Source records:

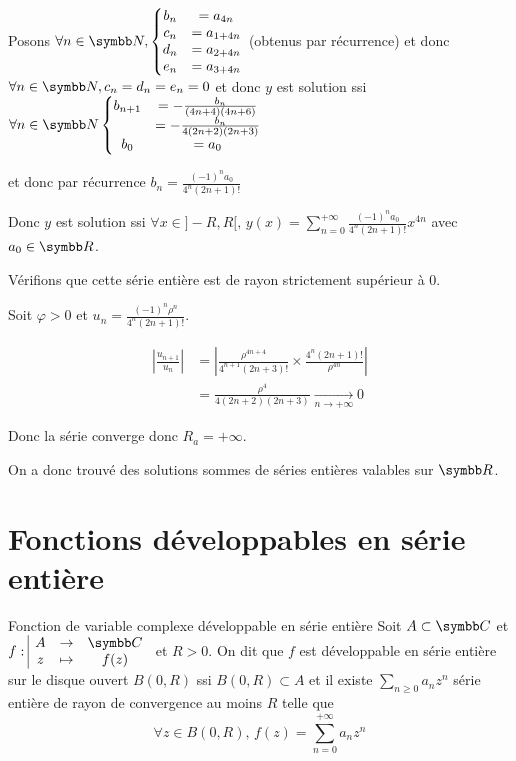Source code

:\begin{exemple}
    Posons $\forall n \in \N, \left\{ 
        \begin{matrix}
            b_n & = a_{4 n } \\
            c_n & = a_{ 1 + 4n} \\
            d_n & = a_{2 + 4n} \\
            e_n & = a_{3 + 4n}
        \end{matrix}
    \right.$ (obtenus par récurrence) et donc 
    $\forall n \in \N, c_n = d_n = e_n = 0$ et donc $y$ est solution ssi 
    $\forall n \in \N \left\{
        \begin{matrix}
            b_{n + 1} & = - \frac{b_n }{(4n + 4)(4n + 6)} \\
            & = - \frac{b_n }{4(2n + 2)(2n + 3)} \\
            b_0 & = a_0
        \end{matrix}
    \right.$

    et donc par récurrence $ b_n = \frac{(-1)^n a_0}{4^n(2n + 1)!}$
    
    Donc $y$ est solution ssi $\forall x \in ]-R, R[, \, y(x) = \sum_{n = 0}^{+\infty} \frac{(-1)^n a_0}{4^n (2n + 1)!} x^{4n}$
    avec $a_0 \in \R$. 

    Vérifions que cette série entière est de rayon strictement supérieur à 0.

    Soit $\varphi > 0$ et $u_n = \frac{(-1)^n \rho^n}{4^n (2n + 1)!}$.

    \begin{align}
        \left| \frac{u_{n + 1}}{u_n} \right| & = \left| \frac{\rho^{4n + 4}}{4^{n + 1} (2n + 3)!} \times \frac{4^n (2n + 1)!}{\rho^{4n} } \right| \\
        & = \frac{\rho^4 }{4 (2n + 2)(2n + 3)} \xrightarrow[n \to + \infty]{} 0
    \end{align}

    Donc la série converge donc $R_a = + \infty$.

    On a donc trouvé des solutions sommes de séries entières valables sur $\R$.
\end{exemple}

\section{Fonctions développables en série entière}

\begin{definitionnt}{Fonction de variable complexe développable en série entière}{}
    Soit $A \subset \C$ et $\fonction{f}{A}{\C}{z}{f(z)}$ et $R > 0$. On dit que $f$ est développable
    en série entière sur le disque ouvert $B(0, R)$ ssi $B(0, R) \subset A$ et il 
    existe $\sum_{n \geqslant 0 } a_n z^n$ série entière de rayon de convergence au moins $R$ telle que
    \[\forall z \in B(0, R), \, f(z) = \sum_{n = 0}^{+\infty} a_n z^n\]
\end{definitionnt}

→ **TASK GOAL**
Copy out all lines above holding "récurrence".

→ **SOLUTION TO THE EXERCISE**
    \right.$ (obtenus par récurrence) et donc 
    et donc par récurrence $ b_n = \frac{(-1)^n a_0}{4^n(2n + 1)!}$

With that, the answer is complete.